Records for this task:
>>>>
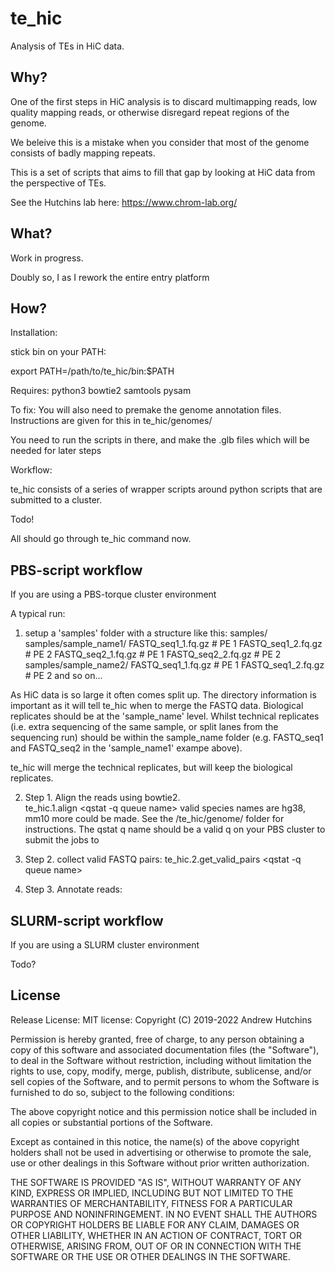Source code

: # te_hic

Analysis of TEs in HiC data. 

## Why? 

One of the first steps in HiC analysis is to discard multimapping reads,  low quality mapping reads, or 
otherwise disregard repeat regions of the genome.

We beleive this is a mistake when you consider that most of the genome consists of badly mapping 
repeats. 

This is a set of scripts that aims to fill that gap by looking at HiC data from the perspective of TEs.

See the Hutchins lab here:
https://www.chrom-lab.org/

## What? 

Work in progress.

Doubly so, I as I rework the entire entry platform

## How?

Installation:

stick bin on your PATH:

export PATH=/path/to/te_hic/bin:$PATH

Requires:
python3
bowtie2
samtools
pysam


To fix: 
You will also need to premake the genome annotation files. Instructions are given for this in 
te_hic/genomes/

You need to run the scripts in there, and make the .glb files which will be needed for later steps

Workflow:

te_hic consists of a series of wrapper scripts around python scripts that are submitted to a cluster.

Todo!

All should go through te_hic command now.

## PBS-script workflow 

If you are using a PBS-torque cluster environment

A typical run:
1. setup a 'samples' folder with a structure like this:
    samples/
    samples/sample_name1/
                         FASTQ_seq1_1.fq.gz # PE 1
                         FASTQ_seq1_2.fq.gz # PE 2
                         FASTQ_seq2_1.fq.gz # PE 1
                         FASTQ_seq2_2.fq.gz # PE 2
    samples/sample_name2/
                         FASTQ_seq1_1.fq.gz # PE 1
                         FASTQ_seq1_2.fq.gz # PE 2
    and so on...

As HiC data is so large it often comes split up. The directory information is important as it will tell 
te_hic when to merge the FASTQ data. Biological replicates should be at the 'sample_name' level. Whilst technical 
replicates (i.e. extra sequencing of the same sample, or split lanes from the sequencing run) should be within the 
sample_name folder (e.g. FASTQ_seq1 and FASTQ_seq2 in the 'sample_name1' exampe above).

te_hic will merge the technical replicates, but will keep the biological replicates. 

2. Step 1. Align the reads using bowtie2.  
te_hic.1.align <qstat -q queue name> <species>
valid species names are hg38, mm10 more could be made. See the /te_hic/genome/ folder for instructions.
The qstat q name should be a valid q on your PBS cluster to submit the jobs to

2. Step 2. collect valid FASTQ pairs:
te_hic.2.get_valid_pairs <qstat -q queue name>

3. Step 3. Annotate reads:

## SLURM-script workflow 

If you are using a SLURM cluster environment

Todo?

## License

Release License:
MIT license:
Copyright (C) 2019-2022 Andrew Hutchins
    
Permission is hereby granted, free of charge, to any person obtaining a copy of this software and associated documentation files (the "Software"), to deal in the Software without restriction, including without limitation the rights to use, copy, modify, merge, publish, distribute, sublicense, and/or sell copies of the Software, and to permit persons to whom the Software is furnished to do so, subject to the following conditions:
    
The above copyright notice and this permission notice shall be included in all copies or substantial portions of the Software.
    
Except as contained in this notice, the name(s) of the above copyright holders shall not be used in advertising or otherwise to promote the sale, use or other dealings in this Software without prior written authorization.
    
THE SOFTWARE IS PROVIDED "AS IS", WITHOUT WARRANTY OF ANY KIND, EXPRESS OR IMPLIED, INCLUDING BUT NOT LIMITED TO THE WARRANTIES OF MERCHANTABILITY, FITNESS FOR A PARTICULAR PURPOSE AND NONINFRINGEMENT. IN NO EVENT SHALL THE AUTHORS OR COPYRIGHT HOLDERS BE LIABLE FOR ANY CLAIM, DAMAGES OR OTHER LIABILITY, WHETHER IN AN ACTION OF CONTRACT, TORT OR OTHERWISE, ARISING FROM, OUT OF OR IN CONNECTION WITH THE SOFTWARE OR THE USE OR OTHER DEALINGS IN THE SOFTWARE.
<<<<
Task item: Return every line from the entries above that includes the word "cluster".

Result for this exercise:
te_hic consists of a series of wrapper scripts around python scripts that are submitted to a cluster.
If you are using a PBS-torque cluster environment
The qstat q name should be a valid q on your PBS cluster to submit the jobs to
If you are using a SLURM cluster environment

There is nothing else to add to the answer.